5. We will first refer to the English decisions on the subject for they are quite illuminating. The first decision to which we should call attention is that in Landes Brothers v. Simpson 19 T.C. 65. There the appellants who carried on business as fur and skin merchants and as agents were appointed sole commission agents of a company for the sale, in Britain and elsewhere, of furs exported from Russia, on the terms, inter alia, that they should advance to the company a part of the value of each consignment. All the transactions between the appellants and the company were conducted on a dollar basis, and owing to fluctuations in the rate of exchange between the dates when advances in dollars were made by the appellants to the company against goods consigned and the dates when the appellants recouped themselves for the advances on the sale of the goods, a profit accrued to the appellants on the conversion of prepaid advances into sterling. The question arose whether this profit formed part of the trading receipts of the appellants so as to be assessable to tax. Singleton, J., held that the exchange profit arose directly in the course of the appellants' business with the company and formed part of the appellants' trading receipts for the purpose of computing their profits assessable to income tax under Case I of Schedule D. The learned Judge pointed out that 'the profit which arises in the present case is a profit arising directly from the business which had to be done, because-the business was conducted on a dollar basis and the appellants had, therefore, to buy dollars in order to make the advances against the goods as prescribed by the agreements. The profit accrued in this case because they had to do that, thereafter, as a trading concern in this country re-transferring or re-exchanging into sterling.' Since the dollars were purchased for the purpose of carrying on the business as sole commission agents and as an integral part of the activity of such business, it was held that the profit arising on retransfer or re-exchange of dollars into sterling was a trading profit falling within Case I of Schedule D. This decision was accepted as a correct decision by the Court of Appeal in Davis v. Shell & Co of Chine Ltd. 32 T.C. 133
6. We may then refer to the decision of the Court of Appeal in Imperial Tobacco Co. v. Kelly 25 T.C. 292. That was a case of a company which, in accordance with the usual practice, bought American dollars for the purpose of purchasing in the United States, tobacco leaf. But before tobacco leaf could be purchased, the transaction was interrupted by the outbreak of war and the company had, at the request of the Treasury, to stop all further purchases of tobacco leaf in the United States. The result was that the company was required to sell to the Treasury and owing to the rise which had in the mean time occurred in the dollar exchange, the sale resulted in a profit for the company. The question was whether the exchange profit thus made on the dollars purchased by the company was a trading profit or not The Court of Appeal held that it was a trading profit includible in the assessment of the company under Case I of Schedule D and Lord Green, Master of the Rolls delivering the main judgment, said :
The purchase of the dollar was the first step in carrying out an intended commercial transaction, namely, the purchase of tobacco leaf. The dollars were bought in contemplation of that and nothing else. The purchase on the facts found was, as I say, a first step in the carrying out of a commercial transaction,-
The Appellant Company having provided themselves with this particular commodity 'namely, dollars' which they proposed to exchange for leaf tobacco, their contemplated transactions became impossible of performance, or were not in fact performed. They then realised the commodity which had become surplus to their requirements'. When I say 'surplus to their requirements' I mean surplus to their requirements for the purpose and the only purpose for which the dollars were acquired.

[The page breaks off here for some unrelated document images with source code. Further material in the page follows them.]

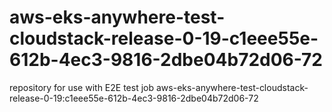 # aws-eks-anywhere-test-cloudstack-release-0-19-c1eee55e-612b-4ec3-9816-2dbe04b72d06-72
repository for use with E2E test job aws-eks-anywhere-test-cloudstack-release-0-19:c1eee55e-612b-4ec3-9816-2dbe04b72d06-72
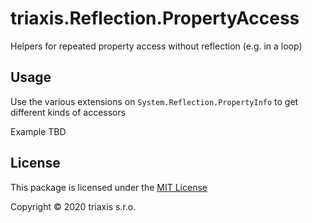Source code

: # triaxis.Reflection.PropertyAccess

Helpers for repeated property access without reflection (e.g. in a loop)

## Usage

Use the various extensions on `System.Reflection.PropertyInfo` to get
different kinds of accessors

Example TBD

## License

This package is licensed under the [MIT License](./LICENSE.txt)

Copyright &copy; 2020 triaxis s.r.o.
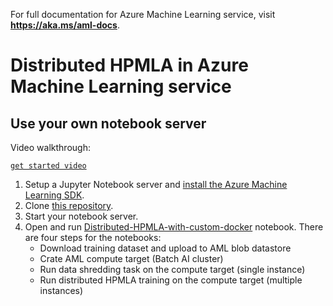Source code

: For full documentation for Azure Machine Learning service, visit **https://aka.ms/aml-docs**.
# Distributed HPMLA in Azure Machine Learning service

## **Use your own notebook server**

Video walkthrough:

[`get started video`](https://youtu.be/VIsXeTuW3FU)

1. Setup a Jupyter Notebook server and [install the Azure Machine Learning SDK](https://docs.microsoft.com/en-us/azure/machine-learning/service/quickstart-create-workspace-with-python).
2. Clone [this repository](https://github.com/lliimsft/Distributed-HPMLA/).
3. Start your notebook server.
3. Open and run [Distributed-HPMLA-with-custom-docker](./Distributed-HPMLA-with-custom-docker.ipynb) notebook. There are four steps for the notebooks:
    - Download training dataset and upload to AML blob datastore
    - Crate AML compute target (Batch AI cluster)
    - Run data shredding task on the compute target (single instance)
    - Run distributed HPMLA training on the compute target (multiple instances)
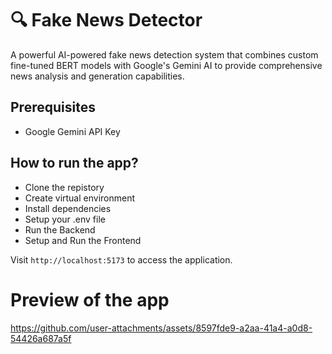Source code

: # 🔍 Fake News Detector

A powerful AI-powered fake news detection system that combines custom fine-tuned BERT models with Google's Gemini AI to provide comprehensive news analysis and generation capabilities.
## Prerequisites
- Google Gemini API Key
  
## How to run the app?
- Clone the repistory
- Create virtual environment
- Install dependencies
- Setup your .env file
- Run the Backend
- Setup and Run the Frontend
  
Visit `http://localhost:5173` to access the application.





# Preview of the app



https://github.com/user-attachments/assets/8597fde9-a2aa-41a4-a0d8-54426a687a5f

In these circumstances, they sell this surplus stock of dollars : and it seems to me quite impossible to say that the dollars have lost the revenue characteristic which attached to them when they were originally bought, and in some mysterious way have acquired a capital character. In my opinion, it does not make any difference that the contemplated purchasers were stopped by the operation of Treasury or Governmental orders, if that were the case; nor is the case affected by the fact that the purchase was under a Treasury requisition and was not a voluntary one. It would be a fantastic result, supposing the Company had been able voluntarily, at its own free will, to sell these surplus dollars, if in that case the resulting profit should be regarded as income, whereas if the sale were a compulsory one the resulting profit would be capital. That is a distinction which, in my opinion, cannot possibly be made.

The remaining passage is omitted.